• _Exercise details_
Go through the entries and tally the lines containing the word "geotribu". Only the total is wanted.

BEGIN Data shown

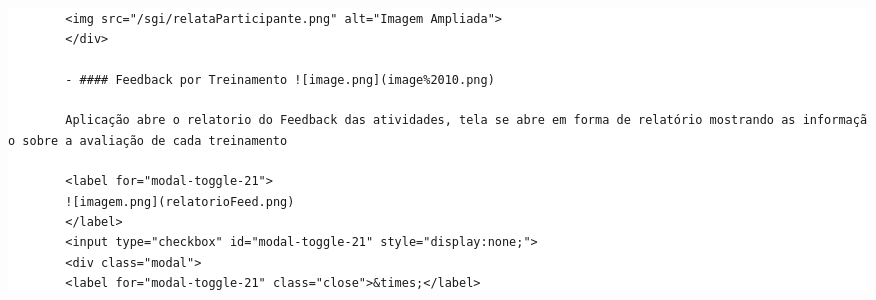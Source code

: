            <img src="/sgi/relataParticipante.png" alt="Imagem Ampliada">
            </div> 

            - #### Feedback por Treinamento ![image.png](image%2010.png)

            Aplicação abre o relatorio do Feedback das atividades, tela se abre em forma de relatório mostrando as informação sobre a avaliação de cada treinamento

            <label for="modal-toggle-21">
            ![imagem.png](relatorioFeed.png)
            </label>
            <input type="checkbox" id="modal-toggle-21" style="display:none;">
            <div class="modal">
            <label for="modal-toggle-21" class="close">&times;</label>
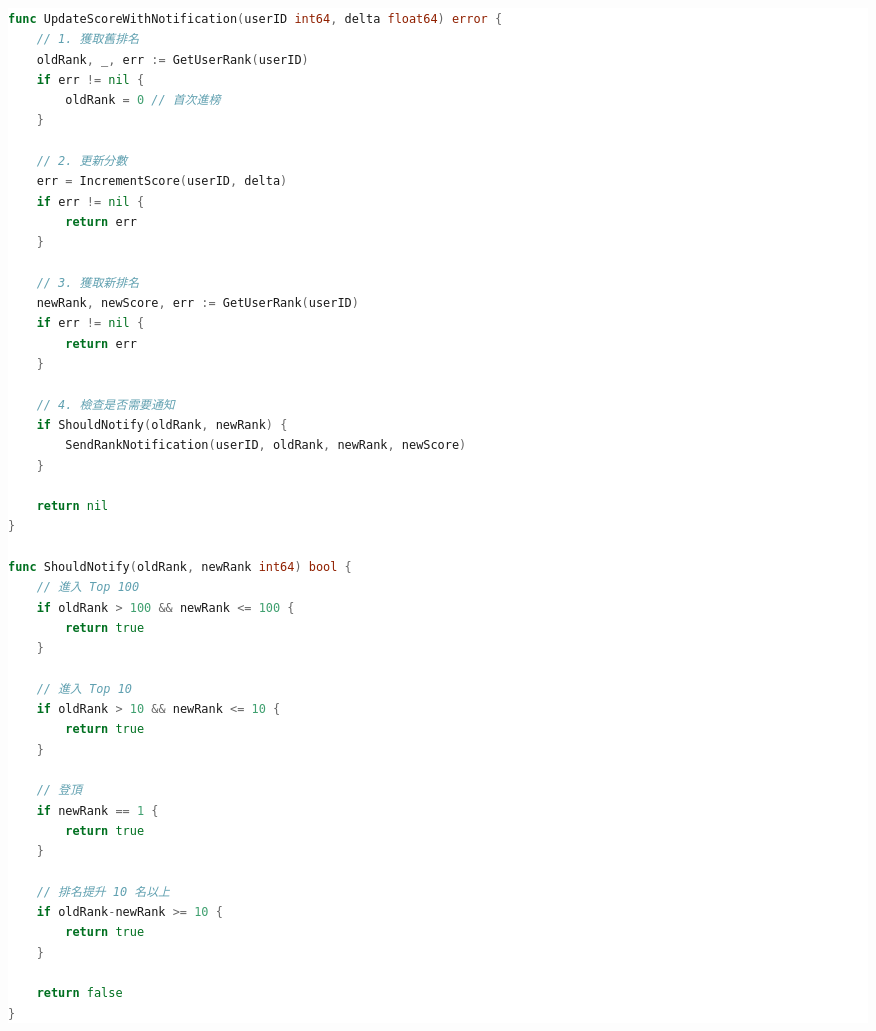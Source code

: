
 ```go
func UpdateScoreWithNotification(userID int64, delta float64) error {
    // 1. 獲取舊排名
    oldRank, _, err := GetUserRank(userID)
    if err != nil {
        oldRank = 0 // 首次進榜
    }
    
    // 2. 更新分數
    err = IncrementScore(userID, delta)
    if err != nil {
        return err
    }
    
    // 3. 獲取新排名
    newRank, newScore, err := GetUserRank(userID)
    if err != nil {
        return err
    }
    
    // 4. 檢查是否需要通知
    if ShouldNotify(oldRank, newRank) {
        SendRankNotification(userID, oldRank, newRank, newScore)
    }
    
    return nil
}

func ShouldNotify(oldRank, newRank int64) bool {
    // 進入 Top 100
    if oldRank > 100 && newRank <= 100 {
        return true
    }
    
    // 進入 Top 10
    if oldRank > 10 && newRank <= 10 {
        return true
    }
    
    // 登頂
    if newRank == 1 {
        return true
    }
    
    // 排名提升 10 名以上
    if oldRank-newRank >= 10 {
        return true
    }
    
    return false
}
```
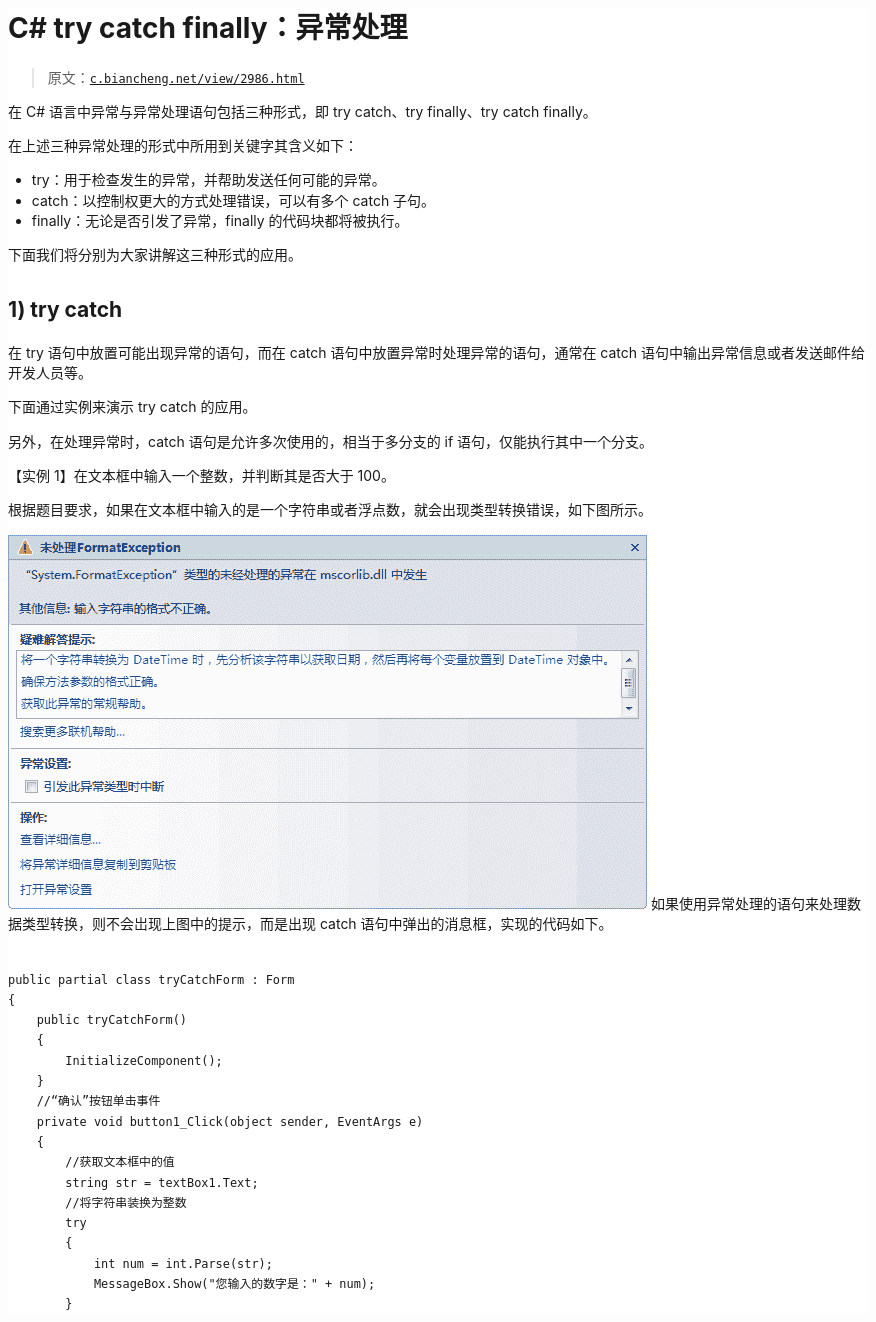 # C# try catch finally：异常处理

> 原文：[`c.biancheng.net/view/2986.html`](http://c.biancheng.net/view/2986.html)

在 C# 语言中异常与异常处理语句包括三种形式，即 try catch、try finally、try catch finally。

在上述三种异常处理的形式中所用到关键字其含义如下：

*   try：用于检查发生的异常，并帮助发送任何可能的异常。 
*   catch：以控制权更大的方式处理错误，可以有多个 catch 子句。 
*   finally：无论是否引发了异常，finally 的代码块都将被执行。 

下面我们将分别为大家讲解这三种形式的应用。

## 1) try catch

在 try 语句中放置可能出现异常的语句，而在 catch 语句中放置异常时处理异常的语句，通常在 catch 语句中输出异常信息或者发送邮件给开发人员等。

下面通过实例来演示 try catch 的应用。

另外，在处理异常时，catch 语句是允许多次使用的，相当于多分支的 if 语句，仅能执行其中一个分支。

【实例 1】在文本框中输入一个整数，并判断其是否大于 100。

根据题目要求，如果在文本框中输入的是一个字符串或者浮点数，就会出现类型转换错误，如下图所示。

![“输入字符串格式不正确”的异常提示](img/b41ec16da97e91af086e19662d2a409a.png)
如果使用异常处理的语句来处理数据类型转换，则不会岀现上图中的提示，而是出现 catch 语句中弹出的消息框，实现的代码如下。

```

public partial class tryCatchForm : Form
{
    public tryCatchForm()
    {
        InitializeComponent();
    }
    //“确认”按钮单击事件
    private void button1_Click(object sender, EventArgs e)
    {
        //获取文本框中的值
        string str = textBox1.Text;
        //将字符串装换为整数
        try
        {
            int num = int.Parse(str);
            MessageBox.Show("您输入的数字是：" + num);
        }
```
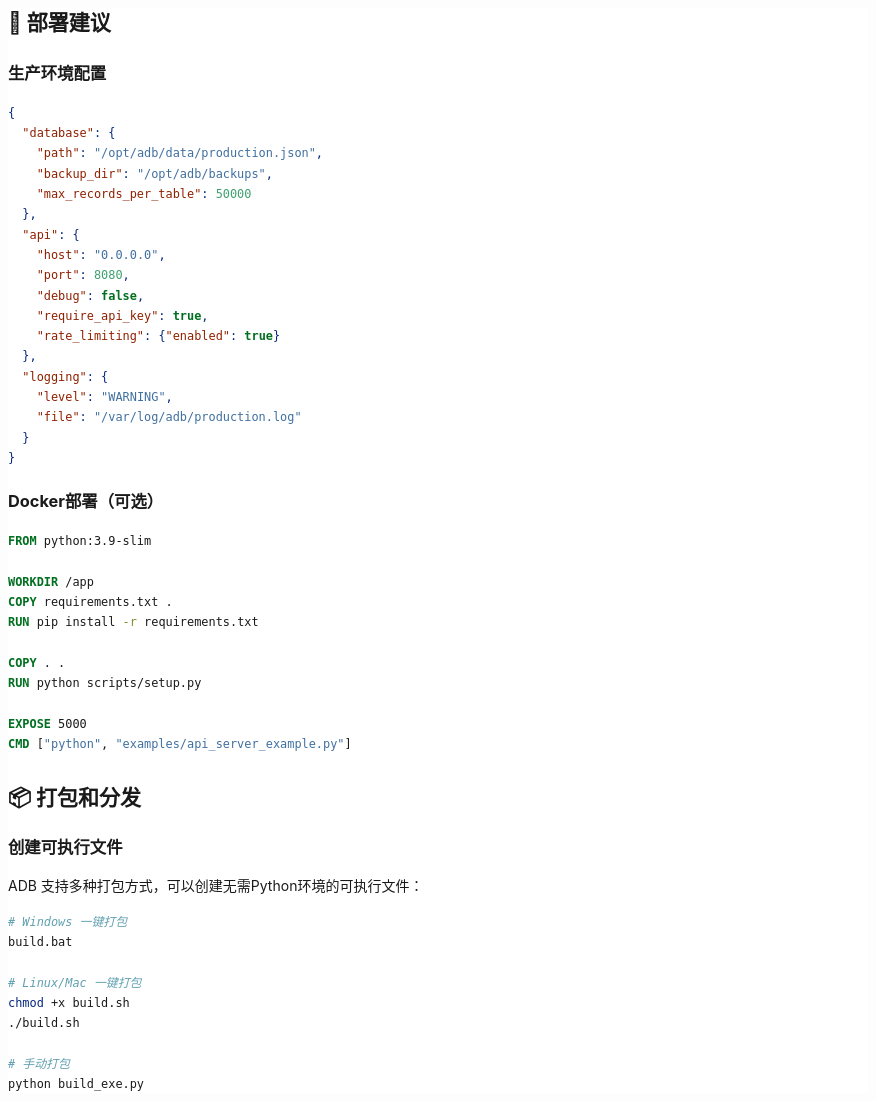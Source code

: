 ## 🚀 部署建议

### 生产环境配置

```json
{
  "database": {
    "path": "/opt/adb/data/production.json",
    "backup_dir": "/opt/adb/backups",
    "max_records_per_table": 50000
  },
  "api": {
    "host": "0.0.0.0",
    "port": 8080,
    "debug": false,
    "require_api_key": true,
    "rate_limiting": {"enabled": true}
  },
  "logging": {
    "level": "WARNING",
    "file": "/var/log/adb/production.log"
  }
}
```

### Docker部署（可选）

```dockerfile
FROM python:3.9-slim

WORKDIR /app
COPY requirements.txt .
RUN pip install -r requirements.txt

COPY . .
RUN python scripts/setup.py

EXPOSE 5000
CMD ["python", "examples/api_server_example.py"]
```

## 📦 打包和分发

### 创建可执行文件

ADB 支持多种打包方式，可以创建无需Python环境的可执行文件：

```bash
# Windows 一键打包
build.bat

# Linux/Mac 一键打包
chmod +x build.sh
./build.sh

# 手动打包
python build_exe.py
```
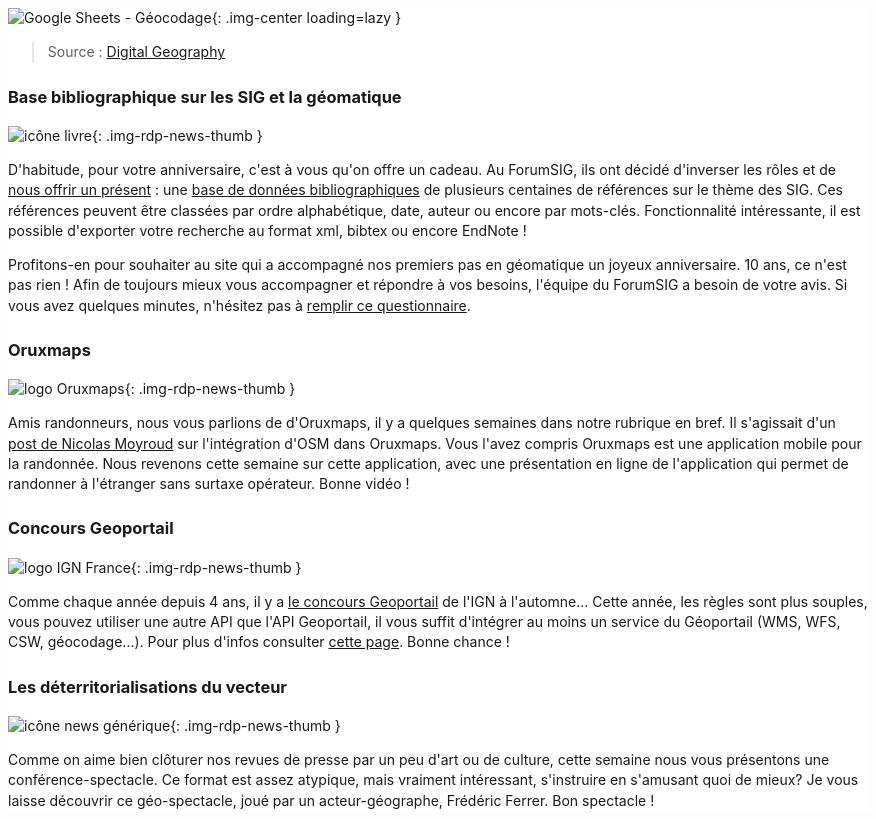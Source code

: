 ![Google Sheets - Géocodage](https://cdn.geotribu.fr/img/articles-blog-rdp/capture-ecran/sheets_geocode_macro.gif){: .img-center loading=lazy }

> Source : [Digital Geography](http://www.digital-geography.com/geocoding-google-spreadsheets/)

### Base bibliographique sur les SIG et la géomatique

![icône livre](https://cdn.geotribu.fr/img/logos-icones/divers/livre.png "icône livre"){: .img-rdp-news-thumb }

D'habitude, pour votre anniversaire, c'est à vous qu'on offre un cadeau. Au ForumSIG, ils ont décidé d'inverser les rôles et de [nous offrir un présent](http://www.portailsig.org/content/portailsig-une-nouvelle-section-bibliographie-est-disponible) : une [base de données bibliographiques](http://www.portailsig.org/biblio) de plusieurs centaines de références sur le thème des SIG. Ces références peuvent être classées par ordre alphabétique, date, auteur ou encore par mots-clés. Fonctionnalité intéressante, il est possible d'exporter votre recherche au format xml, bibtex ou encore EndNote !

Profitons-en pour souhaiter au site qui a accompagné nos premiers pas en géomatique un joyeux anniversaire. 10 ans, ce n'est pas rien ! Afin de toujours mieux vous accompagner et répondre à vos besoins, l'équipe du ForumSIG a besoin de votre avis. Si vous avez quelques minutes, n'hésitez pas à [remplir ce questionnaire](https://docs.google.com/forms/d/19ATjBlKJ3-AteNMHPyrv6fc3KHq0bZw4dJMKEvHkQJE/viewform).

### Oruxmaps

![logo Oruxmaps](https://cdn.geotribu.fr/img/logos-icones/logiciels_librairies/oruxmaps.png "logo Oruxmaps"){: .img-rdp-news-thumb }

Amis randonneurs, nous vous parlions de d'Oruxmaps, il y a quelques semaines dans notre rubrique en bref. Il s'agissait d'un [post de Nicolas Moyroud](http://libreavous.teledetection.fr/appareils-mobiles/27-android/68-le-rendu-osm-france-dans-lapplication-mobile-oruxmaps) sur l'intégration d'OSM dans Oruxmaps. Vous l'avez compris Oruxmaps est une application mobile pour la randonnée. Nous revenons cette semaine sur cette application, avec une présentation en ligne de l'application qui permet de randonner à l'étranger sans surtaxe opérateur. Bonne vidéo !

<iframe src="//www.youtube.com/embed/j53j-wE1jbQ?feature=player_detailpage" frameborder="0" width="100%" height="415"></iframe>

### Concours Geoportail

![logo IGN France](https://cdn.geotribu.fr/img/logos-icones/entreprises_association/ign.png "logo IGN France"){: .img-rdp-news-thumb }

Comme chaque année depuis 4 ans, il y a [le concours Geoportail](http://concours-geoportail.ign.fr/) de l'IGN à l'automne... Cette année, les règles sont plus souples, vous pouvez utiliser une autre API que l'API Geoportail, il vous suffit d'intégrer au moins un service du Géoportail (WMS, WFS, CSW, géocodage...). Pour plus d'infos consulter [cette page](http://www.ign.fr/institut/actualites/4e-edition-concours-geoportail). Bonne chance !

### Les déterritorialisations du vecteur

![icône news générique](https://cdn.geotribu.fr/img/internal/icons-rdp-news/news.png "News Geotribu"){: .img-rdp-news-thumb }

Comme on aime bien clôturer nos revues de presse par un peu d'art ou de culture, cette semaine nous vous présentons une conférence-spectacle. Ce format est assez atypique, mais vraiment intéressant, s'instruire en s'amusant quoi de mieux? Je vous laisse découvrir ce géo-spectacle, joué par un acteur-géographe, Frédéric Ferrer. Bon spectacle !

END Data shown

• _Exercise result_
5